Catfishing is a phenomenon that has become so prevalent on social media that a TV series about it currently airs on MTV. But what exactly is it?

We explain everything you need to know...

What is catfishing?

Catfishing is a deceptive activity where a person creates a fake profile on social media to trick people into believing they are someone else.

This can involve creating an entirely fictional persona and occurs for a variety of reasons.

Children are at risk from catfishing, as some people hide behind the anonymity of the internet, building up a relationship with a child, often pretending to be a peer with the aim of grooming. For advice on keeping your children safe online, read our guide here.

Why do people catfish?

In many cases those who catfish do so because they are not confident with their own image or character, and therefore choose to hide behind a false identity.

This can be because the person is worried their physical appearance will prevent someone falling for them.

Some people may catfish simply because they’re bored. Others do it for revenge in a bid to deceive another person to get sensitive information and potentially share it with others to humiliate them.

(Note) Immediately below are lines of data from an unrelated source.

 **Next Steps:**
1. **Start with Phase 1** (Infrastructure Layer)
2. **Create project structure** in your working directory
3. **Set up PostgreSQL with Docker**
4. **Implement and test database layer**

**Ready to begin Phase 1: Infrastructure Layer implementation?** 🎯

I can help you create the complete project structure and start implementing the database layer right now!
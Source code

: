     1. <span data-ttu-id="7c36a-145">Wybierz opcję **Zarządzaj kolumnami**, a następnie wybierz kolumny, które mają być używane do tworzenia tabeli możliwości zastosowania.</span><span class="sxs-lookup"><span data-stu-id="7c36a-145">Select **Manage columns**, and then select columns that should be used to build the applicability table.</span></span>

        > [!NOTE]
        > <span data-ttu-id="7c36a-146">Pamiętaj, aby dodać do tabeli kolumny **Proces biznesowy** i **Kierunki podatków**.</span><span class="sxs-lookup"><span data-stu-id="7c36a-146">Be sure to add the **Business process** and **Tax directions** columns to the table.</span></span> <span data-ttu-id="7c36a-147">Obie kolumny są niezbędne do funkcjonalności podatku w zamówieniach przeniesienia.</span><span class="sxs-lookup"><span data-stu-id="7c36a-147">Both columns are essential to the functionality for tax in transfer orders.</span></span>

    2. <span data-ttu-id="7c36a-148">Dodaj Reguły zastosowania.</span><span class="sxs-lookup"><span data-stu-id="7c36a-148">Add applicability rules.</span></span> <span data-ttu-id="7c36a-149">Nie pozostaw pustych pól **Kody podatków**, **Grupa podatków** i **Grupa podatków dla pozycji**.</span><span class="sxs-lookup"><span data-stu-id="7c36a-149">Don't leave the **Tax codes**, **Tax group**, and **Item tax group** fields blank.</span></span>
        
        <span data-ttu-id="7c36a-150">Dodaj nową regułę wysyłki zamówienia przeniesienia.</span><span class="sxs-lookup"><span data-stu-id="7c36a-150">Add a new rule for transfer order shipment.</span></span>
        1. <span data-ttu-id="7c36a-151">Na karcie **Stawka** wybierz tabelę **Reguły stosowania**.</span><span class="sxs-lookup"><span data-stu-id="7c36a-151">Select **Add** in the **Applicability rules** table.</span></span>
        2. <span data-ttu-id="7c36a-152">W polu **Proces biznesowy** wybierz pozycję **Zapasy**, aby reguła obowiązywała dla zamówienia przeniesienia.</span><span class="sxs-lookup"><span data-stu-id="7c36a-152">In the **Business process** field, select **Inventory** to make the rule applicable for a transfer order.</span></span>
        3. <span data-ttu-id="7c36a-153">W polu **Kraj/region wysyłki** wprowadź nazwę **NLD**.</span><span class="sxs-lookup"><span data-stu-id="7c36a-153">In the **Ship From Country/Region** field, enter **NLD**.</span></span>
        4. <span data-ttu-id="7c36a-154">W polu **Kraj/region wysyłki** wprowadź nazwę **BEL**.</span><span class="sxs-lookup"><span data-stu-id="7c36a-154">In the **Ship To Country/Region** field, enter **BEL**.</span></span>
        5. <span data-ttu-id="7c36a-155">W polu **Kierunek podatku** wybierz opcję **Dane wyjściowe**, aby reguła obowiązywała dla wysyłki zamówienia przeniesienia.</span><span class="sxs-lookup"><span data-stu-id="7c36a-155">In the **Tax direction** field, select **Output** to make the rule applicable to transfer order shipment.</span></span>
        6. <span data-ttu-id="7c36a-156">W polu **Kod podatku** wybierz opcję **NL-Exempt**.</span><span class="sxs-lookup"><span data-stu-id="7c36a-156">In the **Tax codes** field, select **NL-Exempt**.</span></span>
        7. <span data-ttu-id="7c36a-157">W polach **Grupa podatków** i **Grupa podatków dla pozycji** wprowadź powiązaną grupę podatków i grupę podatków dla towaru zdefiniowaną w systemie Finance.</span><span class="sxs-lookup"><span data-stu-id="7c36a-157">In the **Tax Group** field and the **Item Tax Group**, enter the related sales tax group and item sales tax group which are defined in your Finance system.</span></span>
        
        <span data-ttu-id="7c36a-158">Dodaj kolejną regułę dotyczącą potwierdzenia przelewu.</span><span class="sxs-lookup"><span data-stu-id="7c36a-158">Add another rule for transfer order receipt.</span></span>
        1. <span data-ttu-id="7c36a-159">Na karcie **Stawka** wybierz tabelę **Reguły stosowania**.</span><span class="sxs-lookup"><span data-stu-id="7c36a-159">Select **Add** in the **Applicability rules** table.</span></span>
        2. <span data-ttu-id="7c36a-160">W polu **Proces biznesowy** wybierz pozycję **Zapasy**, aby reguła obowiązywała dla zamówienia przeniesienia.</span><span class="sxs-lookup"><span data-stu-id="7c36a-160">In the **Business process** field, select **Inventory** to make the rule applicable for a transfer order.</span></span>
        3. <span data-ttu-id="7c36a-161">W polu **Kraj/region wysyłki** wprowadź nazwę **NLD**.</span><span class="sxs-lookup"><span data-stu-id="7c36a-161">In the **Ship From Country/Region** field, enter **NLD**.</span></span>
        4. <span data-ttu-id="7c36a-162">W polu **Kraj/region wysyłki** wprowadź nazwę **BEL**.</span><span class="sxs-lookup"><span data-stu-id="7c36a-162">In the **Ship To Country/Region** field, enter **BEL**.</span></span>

As more of us meet people online using social networks like Facebook, or chatrooms, incidences of catfishing are becoming more common.  Relationships can go on this way from behind a screen for many years, with people never actually meeting - leading to serious emotional pain when the victim finds out the person is not who they seem.

Catfish: The TV Show

Catfish: The TV Show sees Nev Schulman (right) help people uncover the truth about the people they are talking to online, following his own experience of being catfished (c) Relativity Television/MTV

Where does the word catfish come from?

The term originated in a 2010 documentary titled Catfish, which showed the journey of Nev who was in an online relationship with a woman called Megan.

Every time Nev tried to meet in person, Megan would pull out or make an excuse to avoid meeting up. Nev later discovered that Megan was actually Angela, a trouble housewife.

Angela’s real husband actually devised the term after making an analogy about how there are people in everyone’s lives who keep us on our toes. He compared them to how fisherman found that putting catfish with cod when transporting them from Asia to North America improved the quality of the fish as the catfish would keep the cod active.

A TV series hosted by Nev launched in 2012, titled Catfish: The TV Show (MTV, BT TV CHANNEL 309), in which Nev helps other people find out if they are also being catfished.